→ TASK GOAL: Begin with the opening line of the records and extract each line through the one holding "## 📌 프로젝트 개요"; pictures are not part of the copy.
[RECORDS FOR THE EXERCISE — start]
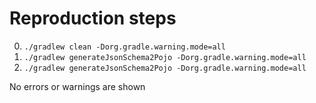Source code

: # Reproduction steps

0. `./gradlew clean -Dorg.gradle.warning.mode=all`
0. `./gradlew generateJsonSchema2Pojo -Dorg.gradle.warning.mode=all`
0. `./gradlew generateJsonSchema2Pojo -Dorg.gradle.warning.mode=all`

No errors or warnings are shown
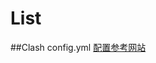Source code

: # List
##Clash
config.yml
[配置参考网站](https://medium.com/@muchenran2/clash-%E5%B8%B8%E7%94%A8%E5%AE%A2%E6%88%B7%E7%AB%AF%E4%BD%BF%E7%94%A8%E6%95%99%E7%A8%8B-%E7%AE%80%E6%98%93%E7%89%88-c77aeb2a10c)
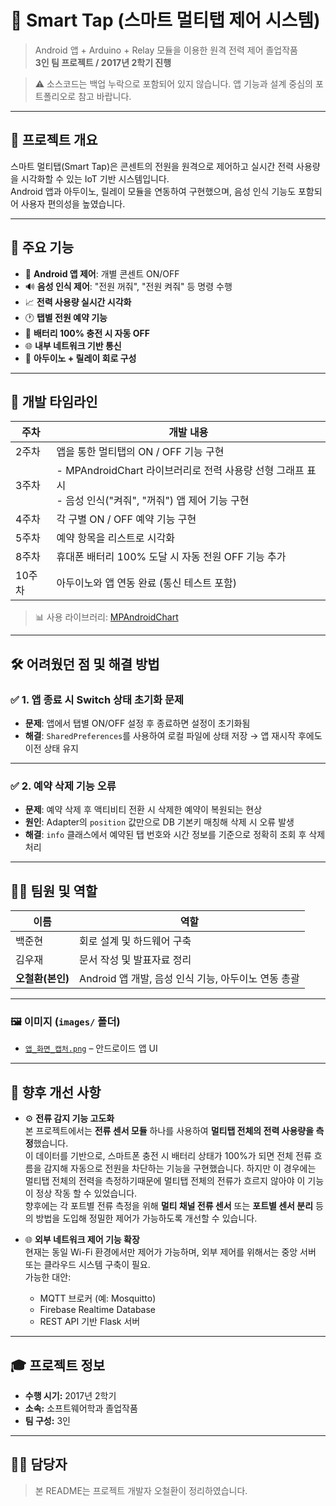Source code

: # 🔌 Smart Tap (스마트 멀티탭 제어 시스템)

> Android 앱 + Arduino + Relay 모듈을 이용한 원격 전력 제어 졸업작품  
> **3인 팀 프로젝트 / 2017년 2학기 진행**

> ⚠️ 소스코드는 백업 누락으로 포함되어 있지 않습니다. 앱 기능과 설계 중심의 포트폴리오로 참고 바랍니다.
---

## 📌 프로젝트 개요

스마트 멀티탭(Smart Tap)은 콘센트의 전원을 원격으로 제어하고 실시간 전력 사용량을 시각화할 수 있는 IoT 기반 시스템입니다.  
Android 앱과 아두이노, 릴레이 모듈을 연동하여 구현했으며, 음성 인식 기능도 포함되어 사용자 편의성을 높였습니다.

---

## 🧠 주요 기능

- 📱 **Android 앱 제어**: 개별 콘센트 ON/OFF
- 🔊 **음성 인식 제어**: "전원 꺼줘", "전원 켜줘" 등 명령 수행
- 📈 **전력 사용량 실시간 시각화**
- 🕐 **탭별 전원 예약 기능**
- 🔋 **배터리 100% 충전 시 자동 OFF**
- 🌐 **내부 네트워크 기반 통신**
- 🔌 **아두이노 + 릴레이 회로 구성**

---

## 📆 개발 타임라인

| 주차 | 개발 내용 |
|------|-----------|
| 2주차 | 앱을 통한 멀티탭의 ON / OFF 기능 구현 |
| 3주차 | - MPAndroidChart 라이브러리로 전력 사용량 선형 그래프 표시<br>- 음성 인식("켜줘", "꺼줘") 앱 제어 기능 구현 |
| 4주차 | 각 구별 ON / OFF 예약 기능 구현 |
| 5주차 | 예약 항목을 리스트로 시각화 |
| 8주차 | 휴대폰 배터리 100% 도달 시 자동 전원 OFF 기능 추가 |
| 10주차 | 아두이노와 앱 연동 완료 (통신 테스트 포함) |

> 📊 사용 라이브러리: [MPAndroidChart](https://github.com/PhilJay/MPAndroidChart)

---

## 🛠️ 어려웠던 점 및 해결 방법

### ✅ 1. 앱 종료 시 Switch 상태 초기화 문제

- **문제**: 앱에서 탭별 ON/OFF 설정 후 종료하면 설정이 초기화됨
- **해결**: `SharedPreferences`를 사용하여 로컬 파일에 상태 저장 → 앱 재시작 후에도 이전 상태 유지

---

### ✅ 2. 예약 삭제 기능 오류

- **문제**: 예약 삭제 후 액티비티 전환 시 삭제한 예약이 복원되는 현상
- **원인**: Adapter의 `position` 값만으로 DB 기본키 매칭해 삭제 시 오류 발생
- **해결**: `info` 클래스에서 예약된 탭 번호와 시간 정보를 기준으로 정확히 조회 후 삭제 처리

---

## 🧑‍💻 팀원 및 역할

| 이름       | 역할                            |
|------------|---------------------------------|
| 백준현       | 회로 설계 및 하드웨어 구축       |
| 김우재       | 문서 작성 및 발표자료 정리       |
| **오철환(본인)** | Android 앱 개발, 음성 인식 기능, 아두이노 연동 총괄 |

---
### 🖼️ 이미지 (`images/` 폴더)
- [`앱_화면_캡처.png`](images/앱화면.pdf) – 안드로이드 앱 UI

---

## 🔧 향후 개선 사항

- ⚙️ **전류 감지 기능 고도화**  
  본 프로젝트에서는 **전류 센서 모듈** 하나를 사용하여 **멀티탭 전체의 전력 사용량을 측정**했습니다.  
  이 데이터를 기반으로, 스마트폰 충전 시 배터리 상태가 100%가 되면 전체 전류 흐름을 감지해 자동으로 전원을 차단하는 기능을 구현했습니다.
  하지만 이 경우에는 멀티탭 전체의 전력을 측정하기때문에 멀티탭 전체의 전류가 흐르지 않아야 이 기능이 정상 작동 할 수 있었습니다.  
  향후에는 각 포트별 전류 측정을 위해 **멀티 채널 전류 센서** 또는 **포트별 센서 분리** 등의 방법을 도입해 정밀한 제어가 가능하도록 개선할 수 있습니다.

- 🌐 **외부 네트워크 제어 기능 확장**  
  현재는 동일 Wi-Fi 환경에서만 제어가 가능하며, 외부 제어를 위해서는 중앙 서버 또는 클라우드 시스템 구축이 필요.  
  가능한 대안:
  - MQTT 브로커 (예: Mosquitto)
  - Firebase Realtime Database
  - REST API 기반 Flask 서버



---

## 🎓 프로젝트 정보

- **수행 시기:** 2017년 2학기
- **소속:** 소프트웨어학과 졸업작품
- **팀 구성:** 3인

---

## 🙋‍♂️ 담당자

> 본 README는 프로젝트 개발자 오철환이 정리하였습니다.
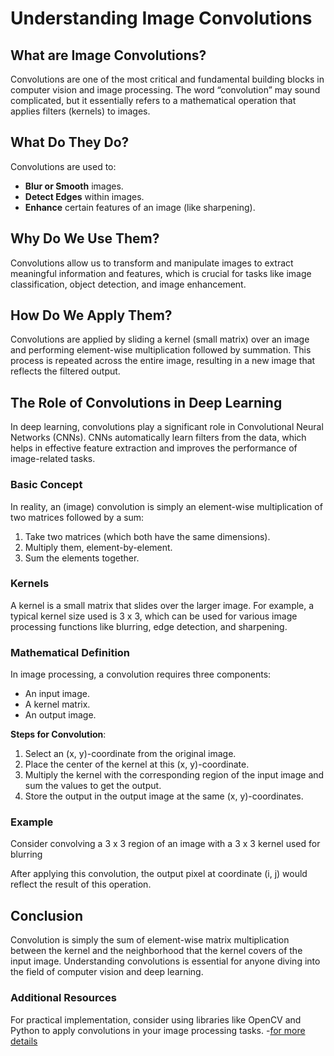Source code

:# Understanding Image Convolutions

## What are Image Convolutions?
Convolutions are one of the most critical and fundamental building blocks in computer vision and image processing. The word “convolution” may sound complicated, but it essentially refers to a mathematical operation that applies filters (kernels) to images.

## What Do They Do?
Convolutions are used to:
- **Blur or Smooth** images.
- **Detect Edges** within images.
- **Enhance** certain features of an image (like sharpening).

## Why Do We Use Them?
Convolutions allow us to transform and manipulate images to extract meaningful information and features, which is crucial for tasks like image classification, object detection, and image enhancement.

## How Do We Apply Them?
Convolutions are applied by sliding a kernel (small matrix) over an image and performing element-wise multiplication followed by summation. This process is repeated across the entire image, resulting in a new image that reflects the filtered output.

## The Role of Convolutions in Deep Learning
In deep learning, convolutions play a significant role in Convolutional Neural Networks (CNNs). CNNs automatically learn filters from the data, which helps in effective feature extraction and improves the performance of image-related tasks.

### Basic Concept
In reality, an (image) convolution is simply an element-wise multiplication of two matrices followed by a sum:
1. Take two matrices (which both have the same dimensions).
2. Multiply them, element-by-element.
3. Sum the elements together.

### Kernels
A kernel is a small matrix that slides over the larger image. For example, a typical kernel size used is 3 x 3, which can be used for various image processing functions like blurring, edge detection, and sharpening.

### Mathematical Definition
In image processing, a convolution requires three components:
- An input image.
- A kernel matrix.
- An output image.

**Steps for Convolution**:
1. Select an (x, y)-coordinate from the original image.
2. Place the center of the kernel at this (x, y)-coordinate.
3. Multiply the kernel with the corresponding region of the input image and sum the values to get the output.
4. Store the output in the output image at the same (x, y)-coordinates.

### Example
Consider convolving a 3 x 3 region of an image with a 3 x 3 kernel used for blurring

After applying this convolution, the output pixel at coordinate (i, j) would reflect the result of this operation.

## Conclusion
Convolution is simply the sum of element-wise matrix multiplication between the kernel and the neighborhood that the kernel covers of the input image. Understanding convolutions is essential for anyone diving into the field of computer vision and deep learning.

### Additional Resources
For practical implementation, consider using libraries like OpenCV and Python to apply convolutions in your image processing tasks.
-[for more details](https://pyimagesearch.com/2016/07/25/convolutions-with-opencv-and-python/)
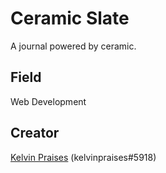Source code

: # Ceramic Slate
A journal powered by ceramic.

## Field
Web Development

## Creator
[Kelvin Praises](https://github.com/kelvinpraises/) (kelvinpraises#5918)
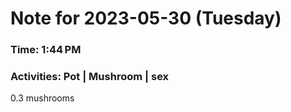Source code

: # Note for 2023-05-30 (Tuesday)
### Time: 1:44 PM
### Activities: Pot | Mushroom | sex

0.3 mushrooms
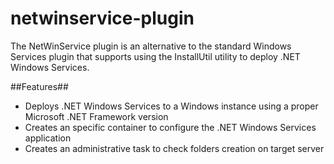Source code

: # netwinservice-plugin

The NetWinService plugin is an alternative to the standard Windows Services plugin that supports using the InstallUtil utility to deploy .NET Windows Services.

##Features##

* Deploys .NET Windows Services to a Windows instance using a proper Microsoft .NET Framework version
* Creates an specific container to configure the .NET Windows Services application
* Creates an administrative task to check folders creation on target server
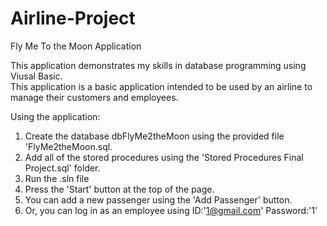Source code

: # Airline-Project
Fly Me To the Moon Application

This application demonstrates my skills in database programming using Viusal Basic.  
This application is a basic application intended to be used by an airline to manage their customers and employees.

Using the application: 
1. Create the database dbFlyMe2theMoon using the provided file 'FlyMe2theMoon.sql.
3. Add all of the stored procedures using the 'Stored Procedures Final Project.sql' folder. 
4. Run the .sln file
5. Press the 'Start' button at the top of the page.
6. You can add a new passenger using the 'Add Passenger' button.
7. Or, you can log in as an employee using ID:'1@gmail.com' Password:'1'
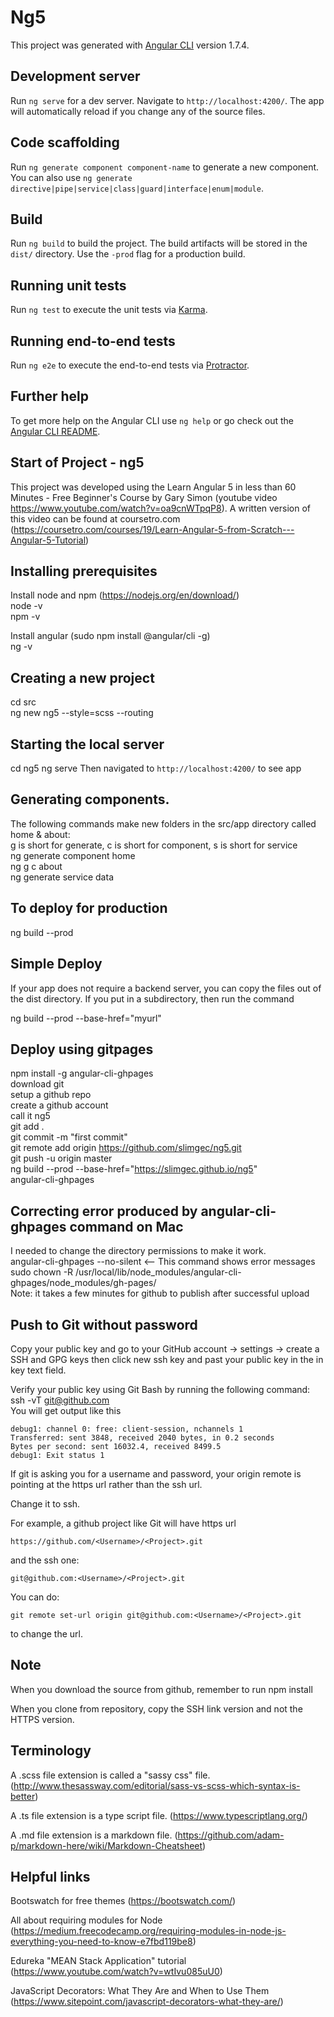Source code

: # Ng5

This project was generated with [Angular CLI](https://github.com/angular/angular-cli) version 1.7.4.

## Development server

Run `ng serve` for a dev server. Navigate to `http://localhost:4200/`. The app will automatically reload if you change any of the source files.

## Code scaffolding

Run `ng generate component component-name` to generate a new component. You can also use `ng generate directive|pipe|service|class|guard|interface|enum|module`.

## Build

Run `ng build` to build the project. The build artifacts will be stored in the `dist/` directory. Use the `-prod` flag for a production build.

## Running unit tests

Run `ng test` to execute the unit tests via [Karma](https://karma-runner.github.io).

## Running end-to-end tests

Run `ng e2e` to execute the end-to-end tests via [Protractor](http://www.protractortest.org/).

## Further help

To get more help on the Angular CLI use `ng help` or go check out the [Angular CLI README](https://github.com/angular/angular-cli/blob/master/README.md).

## Start of Project - ng5
This project was developed using the Learn Angular 5 in less than 60 Minutes - Free Beginner's Course by Gary Simon
(youtube video https://www.youtube.com/watch?v=oa9cnWTpqP8).
A written version of this video can be found at coursetro.com (https://coursetro.com/courses/19/Learn-Angular-5-from-Scratch---Angular-5-Tutorial)

## Installing prerequisites
Install node and npm (https://nodejs.org/en/download/)  
node -v  
npm -v

Install angular (sudo npm install @angular/cli -g)  
ng -v

## Creating a new project
cd src  
ng new ng5 --style=scss --routing

## Starting the local server
cd ng5 
ng serve
Then navigated to `http://localhost:4200/` to see app

## Generating components.
The following commands make new folders in the src/app directory called home & about:  
g is short for generate, c is short for component, s is short for service   
ng generate component home  
ng g c about  
ng generate service data  

## To deploy for production
ng build --prod

## Simple Deploy
If your app does not require a backend server, you can copy the files out 
of the dist directory. If you put in a subdirectory, then run the command

ng build --prod --base-href="myurl"

## Deploy using gitpages
npm install -g angular-cli-ghpages  
download git  
setup a github repo  
create a github account  
call it ng5  
git add .  
git commit -m "first commit"  
git remote add origin https://github.com/slimgec/ng5.git  
git push -u origin master  
ng build --prod --base-href="https://slimgec.github.io/ng5"  
angular-cli-ghpages  

## Correcting error produced by angular-cli-ghpages command on Mac
I needed to change the directory permissions to make it work.  
angular-cli-ghpages --no-silent  <-- This command shows error messages  
sudo chown -R <myusername> /usr/local/lib/node_modules/angular-cli-ghpages/node_modules/gh-pages/  
Note: it takes a few minutes for github to publish after successful upload

## Push to Git without password
Copy your public key and go to your GitHub account -> settings -> create a SSH and GPG keys then click new ssh key and past your public key in the in key text field.  

Verify your public key using Git Bash by running the following command:  
ssh -vT git@github.com  
You will get output like this  

    debug1: channel 0: free: client-session, nchannels 1
    Transferred: sent 3848, received 2040 bytes, in 0.2 seconds
    Bytes per second: sent 16032.4, received 8499.5
    debug1: Exit status 1
    
If git is asking you for a username and password, your origin remote is pointing at the https url rather than the ssh url.

Change it to ssh.

For example, a github project like Git will have https url

`https://github.com/<Username>/<Project>.git`

and the ssh one:

`git@github.com:<Username>/<Project>.git`

You can do:

`git remote set-url origin git@github.com:<Username>/<Project>.git`

to change the url.

## Note
When you download the source from github, remember to run npm install

When you clone from repository, copy the SSH link version and not the HTTPS version.

## Terminology
A .scss file extension is called a "sassy css" file. (http://www.thesassway.com/editorial/sass-vs-scss-which-syntax-is-better)

A .ts file extension is a type script file. (https://www.typescriptlang.org/)

A .md file extension is a markdown file. (https://github.com/adam-p/markdown-here/wiki/Markdown-Cheatsheet)

## Helpful links
Bootswatch for free themes (https://bootswatch.com/)

All about requiring modules for Node (https://medium.freecodecamp.org/requiring-modules-in-node-js-everything-you-need-to-know-e7fbd119be8)

Edureka "MEAN Stack Application" tutorial (https://www.youtube.com/watch?v=wtIvu085uU0)

JavaScript Decorators: What They Are and When to Use Them (https://www.sitepoint.com/javascript-decorators-what-they-are/)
[RECORDS FOR THE EXERCISE — finish]
→ SOLUTION FOR THIS EXERCISE:
Source code

: # Reproduction steps

0. `./gradlew clean -Dorg.gradle.warning.mode=all`
0. `./gradlew generateJsonSchema2Pojo -Dorg.gradle.warning.mode=all`
0. `./gradlew generateJsonSchema2Pojo -Dorg.gradle.warning.mode=all`

No errors or warnings are shown
Source code

: # List
##Clash
config.yml
[配置参考网站](https://medium.com/@muchenran2/clash-%E5%B8%B8%E7%94%A8%E5%AE%A2%E6%88%B7%E7%AB%AF%E4%BD%BF%E7%94%A8%E6%95%99%E7%A8%8B-%E7%AE%80%E6%98%93%E7%89%88-c77aeb2a10c)
Source code

: # 🔌 Smart Tap (스마트 멀티탭 제어 시스템)

> Android 앱 + Arduino + Relay 모듈을 이용한 원격 전력 제어 졸업작품  
> **3인 팀 프로젝트 / 2017년 2학기 진행**

> ⚠️ 소스코드는 백업 누락으로 포함되어 있지 않습니다. 앱 기능과 설계 중심의 포트폴리오로 참고 바랍니다.
---

## 📌 프로젝트 개요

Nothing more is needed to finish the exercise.